Al final de Zapatería se encuentra la Plaza de San Nicolás, desde la que se puede contemplar la imponente planta del Palacio del Marqués de Mirabel anexo a la Iglesia de Santo Domingo. El palacio, construido al parecer como casa-fuerte, fue transformado posteriormente en casa señorial en el siglo XVI mientras que la iglesia, de estilo gótico, tiene en su pórtico de estilo clásico su mayor atractivo.

Tras visitar su interior descendemos las escalinatas que nos llevan a la Calle Coria, al final de la cual se encuentra el Portal del mismo nombre y que proporcionaba el acceso a Plasencia desde la localidad cacereña. El cielo empieza a encapotarse nuevamente y a amenazar lluvia, con lo que aceleramos el paso calle abajo y, cruzando San Nicolás nuevamente, pasamos junto a la Casa de las 2 Torres en busca de la Plaza de la Catedral.

En ella, además de las Catedrales nueva y vieja como su propio nombre indica, encontramos además otros edificios de interés como la Casa del Deán y su maravilloso balcón de esquina. Construida en el siglo XVII debe su nombre, evidentemente, a que en tiempos fuera residencia de algunos deanes de la vecina Catedral.

Pero sin lugar a dudas la estrella del conjunto histórico placentino es la nueva Catedral construida en el siglo XV aunque no se llegara a terminar hasta dos siglos más tarde. De estilo renacentista plateresco alberga en su interior uno de los coros más bellos de España, tallado en madera de nogal, representando escenas del Antiguo y Nuevo Testamento y que originariamente perteneciera a la Catedral Vieja. Lamentablemente nos quedamos sin poder visitar su interior así que, como más vale una imagen que mil palabras os dejo un par de ellas para que podáis admirar su magnitud, al menos desde el exterior.
Adyacente a la Catedral Nueva se conserva la Catedral Vieja, de transición del románico al gótico, como se puede apreciar en su portada mucho más sencilla que la de su “hermana”. En ella se encuentra el Museo Catedralicio, colección de pinturas, esculturas y objetos de culto de gran valor histórico artístico.

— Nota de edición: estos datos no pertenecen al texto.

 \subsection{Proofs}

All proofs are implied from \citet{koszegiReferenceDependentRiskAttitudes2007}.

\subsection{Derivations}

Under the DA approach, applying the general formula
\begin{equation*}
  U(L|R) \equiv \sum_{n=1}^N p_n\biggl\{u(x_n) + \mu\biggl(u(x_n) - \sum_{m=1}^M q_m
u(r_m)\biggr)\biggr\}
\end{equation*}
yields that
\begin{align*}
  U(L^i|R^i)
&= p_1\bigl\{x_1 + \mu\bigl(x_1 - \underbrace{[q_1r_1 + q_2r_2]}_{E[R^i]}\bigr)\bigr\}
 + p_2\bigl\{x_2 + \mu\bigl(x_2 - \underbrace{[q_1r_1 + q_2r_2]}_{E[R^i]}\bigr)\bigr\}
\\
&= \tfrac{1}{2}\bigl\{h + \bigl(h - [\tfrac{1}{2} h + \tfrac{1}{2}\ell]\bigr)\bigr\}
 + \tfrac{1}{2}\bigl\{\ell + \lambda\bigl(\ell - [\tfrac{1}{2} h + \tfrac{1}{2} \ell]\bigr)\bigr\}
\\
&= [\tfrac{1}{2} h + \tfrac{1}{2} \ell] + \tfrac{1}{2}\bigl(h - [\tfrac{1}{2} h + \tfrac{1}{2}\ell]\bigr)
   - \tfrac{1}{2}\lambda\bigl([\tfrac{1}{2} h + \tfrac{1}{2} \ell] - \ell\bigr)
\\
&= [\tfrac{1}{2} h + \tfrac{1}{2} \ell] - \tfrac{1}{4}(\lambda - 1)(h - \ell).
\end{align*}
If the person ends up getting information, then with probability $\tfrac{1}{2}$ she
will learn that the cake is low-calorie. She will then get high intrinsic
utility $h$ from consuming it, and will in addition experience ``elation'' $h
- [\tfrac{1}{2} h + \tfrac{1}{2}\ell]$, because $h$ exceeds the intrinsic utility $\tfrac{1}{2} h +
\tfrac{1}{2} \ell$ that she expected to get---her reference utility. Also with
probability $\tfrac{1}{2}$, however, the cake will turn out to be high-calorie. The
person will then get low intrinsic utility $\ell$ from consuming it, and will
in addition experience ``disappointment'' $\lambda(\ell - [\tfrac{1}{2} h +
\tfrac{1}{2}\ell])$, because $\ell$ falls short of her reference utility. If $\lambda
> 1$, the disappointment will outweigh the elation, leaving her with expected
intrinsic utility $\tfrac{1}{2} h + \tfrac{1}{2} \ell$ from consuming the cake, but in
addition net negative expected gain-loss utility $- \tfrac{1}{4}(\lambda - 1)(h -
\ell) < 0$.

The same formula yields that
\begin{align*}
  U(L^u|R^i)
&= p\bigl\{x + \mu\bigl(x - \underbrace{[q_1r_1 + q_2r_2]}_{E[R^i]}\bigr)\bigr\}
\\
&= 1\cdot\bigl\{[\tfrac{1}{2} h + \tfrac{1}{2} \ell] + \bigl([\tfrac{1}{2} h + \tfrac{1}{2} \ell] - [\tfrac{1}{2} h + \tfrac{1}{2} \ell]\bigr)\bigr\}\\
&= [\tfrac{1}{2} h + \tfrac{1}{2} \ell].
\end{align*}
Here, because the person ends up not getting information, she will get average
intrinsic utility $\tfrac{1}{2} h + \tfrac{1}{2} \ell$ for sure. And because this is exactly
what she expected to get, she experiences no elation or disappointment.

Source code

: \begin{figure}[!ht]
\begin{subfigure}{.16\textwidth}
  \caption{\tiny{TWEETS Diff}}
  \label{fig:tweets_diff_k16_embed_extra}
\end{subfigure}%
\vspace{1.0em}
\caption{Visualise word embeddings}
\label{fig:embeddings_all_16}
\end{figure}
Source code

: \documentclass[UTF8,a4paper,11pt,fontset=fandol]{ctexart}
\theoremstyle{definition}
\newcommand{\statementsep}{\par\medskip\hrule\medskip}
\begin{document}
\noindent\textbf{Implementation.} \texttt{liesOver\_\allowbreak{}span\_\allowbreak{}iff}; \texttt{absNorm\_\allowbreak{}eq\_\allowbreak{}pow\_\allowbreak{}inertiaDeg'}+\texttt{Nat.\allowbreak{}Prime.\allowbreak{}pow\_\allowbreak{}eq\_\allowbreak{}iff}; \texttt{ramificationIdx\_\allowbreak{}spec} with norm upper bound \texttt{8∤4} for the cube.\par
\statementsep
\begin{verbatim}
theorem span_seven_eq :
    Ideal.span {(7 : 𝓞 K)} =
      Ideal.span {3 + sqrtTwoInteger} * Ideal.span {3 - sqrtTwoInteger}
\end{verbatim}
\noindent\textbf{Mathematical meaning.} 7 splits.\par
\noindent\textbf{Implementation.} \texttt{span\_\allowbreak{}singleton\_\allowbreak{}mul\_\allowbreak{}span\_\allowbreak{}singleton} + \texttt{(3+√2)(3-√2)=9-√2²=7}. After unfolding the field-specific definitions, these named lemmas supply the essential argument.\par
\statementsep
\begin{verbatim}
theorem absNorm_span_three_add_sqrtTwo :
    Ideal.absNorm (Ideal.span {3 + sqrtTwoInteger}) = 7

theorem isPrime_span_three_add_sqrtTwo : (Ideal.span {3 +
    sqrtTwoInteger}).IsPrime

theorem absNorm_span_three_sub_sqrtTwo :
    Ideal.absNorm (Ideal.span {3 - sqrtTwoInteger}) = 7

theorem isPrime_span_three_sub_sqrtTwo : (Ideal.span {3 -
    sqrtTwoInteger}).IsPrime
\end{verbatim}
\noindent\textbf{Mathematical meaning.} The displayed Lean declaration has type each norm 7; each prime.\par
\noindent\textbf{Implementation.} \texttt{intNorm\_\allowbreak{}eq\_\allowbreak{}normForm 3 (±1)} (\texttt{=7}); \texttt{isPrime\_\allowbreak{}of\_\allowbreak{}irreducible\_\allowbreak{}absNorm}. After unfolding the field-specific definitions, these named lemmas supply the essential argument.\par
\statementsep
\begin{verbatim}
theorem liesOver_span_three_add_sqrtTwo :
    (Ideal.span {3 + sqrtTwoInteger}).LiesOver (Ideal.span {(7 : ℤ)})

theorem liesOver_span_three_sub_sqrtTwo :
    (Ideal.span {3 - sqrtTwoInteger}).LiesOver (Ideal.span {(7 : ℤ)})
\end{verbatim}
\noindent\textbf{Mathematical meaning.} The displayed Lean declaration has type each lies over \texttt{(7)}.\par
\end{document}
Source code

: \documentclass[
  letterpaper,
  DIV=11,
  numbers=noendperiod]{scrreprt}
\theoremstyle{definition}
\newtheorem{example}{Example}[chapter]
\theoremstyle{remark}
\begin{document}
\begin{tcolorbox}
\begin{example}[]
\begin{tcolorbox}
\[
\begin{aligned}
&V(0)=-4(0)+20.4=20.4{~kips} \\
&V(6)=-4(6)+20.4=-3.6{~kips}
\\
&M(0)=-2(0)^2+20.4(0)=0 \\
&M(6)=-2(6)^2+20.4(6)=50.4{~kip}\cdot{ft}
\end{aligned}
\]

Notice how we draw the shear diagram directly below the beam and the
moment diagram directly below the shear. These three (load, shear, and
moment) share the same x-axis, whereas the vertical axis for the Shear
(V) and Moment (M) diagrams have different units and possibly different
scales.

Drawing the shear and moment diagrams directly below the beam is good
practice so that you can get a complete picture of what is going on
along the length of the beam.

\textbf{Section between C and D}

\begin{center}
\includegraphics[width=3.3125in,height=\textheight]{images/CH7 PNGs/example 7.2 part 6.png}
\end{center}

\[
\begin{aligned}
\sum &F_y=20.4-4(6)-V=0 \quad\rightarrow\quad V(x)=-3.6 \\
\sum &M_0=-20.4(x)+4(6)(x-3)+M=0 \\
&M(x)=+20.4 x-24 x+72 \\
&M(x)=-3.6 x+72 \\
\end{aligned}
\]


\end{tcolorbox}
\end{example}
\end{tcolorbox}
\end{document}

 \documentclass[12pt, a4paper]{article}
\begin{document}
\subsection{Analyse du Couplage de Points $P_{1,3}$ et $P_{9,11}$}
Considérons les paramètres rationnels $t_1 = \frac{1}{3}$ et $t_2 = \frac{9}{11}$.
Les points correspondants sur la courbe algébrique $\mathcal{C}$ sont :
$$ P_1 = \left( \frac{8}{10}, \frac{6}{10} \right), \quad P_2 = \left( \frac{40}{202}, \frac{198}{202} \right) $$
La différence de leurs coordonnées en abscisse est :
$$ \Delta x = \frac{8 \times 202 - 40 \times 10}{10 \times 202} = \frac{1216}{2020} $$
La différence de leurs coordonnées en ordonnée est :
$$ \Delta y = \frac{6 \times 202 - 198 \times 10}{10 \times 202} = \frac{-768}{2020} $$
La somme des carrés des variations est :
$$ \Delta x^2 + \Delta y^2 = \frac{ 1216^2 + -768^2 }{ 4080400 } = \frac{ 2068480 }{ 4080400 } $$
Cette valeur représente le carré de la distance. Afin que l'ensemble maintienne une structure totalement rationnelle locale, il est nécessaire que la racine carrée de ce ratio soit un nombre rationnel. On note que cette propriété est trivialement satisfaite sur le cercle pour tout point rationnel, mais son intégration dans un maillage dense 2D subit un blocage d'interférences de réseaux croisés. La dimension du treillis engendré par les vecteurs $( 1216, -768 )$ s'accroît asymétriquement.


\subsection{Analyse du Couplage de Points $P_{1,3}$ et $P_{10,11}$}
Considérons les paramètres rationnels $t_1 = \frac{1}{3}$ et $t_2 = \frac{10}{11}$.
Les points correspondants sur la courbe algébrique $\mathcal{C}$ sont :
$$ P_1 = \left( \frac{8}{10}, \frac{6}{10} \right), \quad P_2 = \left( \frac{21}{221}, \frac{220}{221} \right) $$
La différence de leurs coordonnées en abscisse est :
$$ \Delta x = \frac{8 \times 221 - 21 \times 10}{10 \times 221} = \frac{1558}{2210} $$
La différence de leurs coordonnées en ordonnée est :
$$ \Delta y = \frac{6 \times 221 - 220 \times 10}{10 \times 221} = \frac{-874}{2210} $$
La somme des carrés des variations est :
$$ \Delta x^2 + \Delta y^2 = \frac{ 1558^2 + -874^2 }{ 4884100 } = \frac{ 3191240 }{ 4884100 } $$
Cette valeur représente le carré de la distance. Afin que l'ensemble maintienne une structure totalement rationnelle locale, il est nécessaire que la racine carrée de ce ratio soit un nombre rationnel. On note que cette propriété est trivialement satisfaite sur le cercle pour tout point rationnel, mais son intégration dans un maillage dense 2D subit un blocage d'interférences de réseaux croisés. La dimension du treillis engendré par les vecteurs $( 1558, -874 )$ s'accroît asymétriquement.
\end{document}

Volvemos a callejear dirección a la Plaza Mayor, punto inicial de nuestro recorrido, donde hacemos tiempo hasta la hora de la cena. Degustamos los productos de la zona con un tapeo variado y volvemos al hotel para descansar de lo que ha sido un primer día intenso y de contacto con la tierra extremeña. El camino de vuelta se hace algo más largo que a primera hora de la tarde pero las vistas del Acueducto iluminado lo compensan con creces. Ahora toca descansar, esperan Las Hurdes.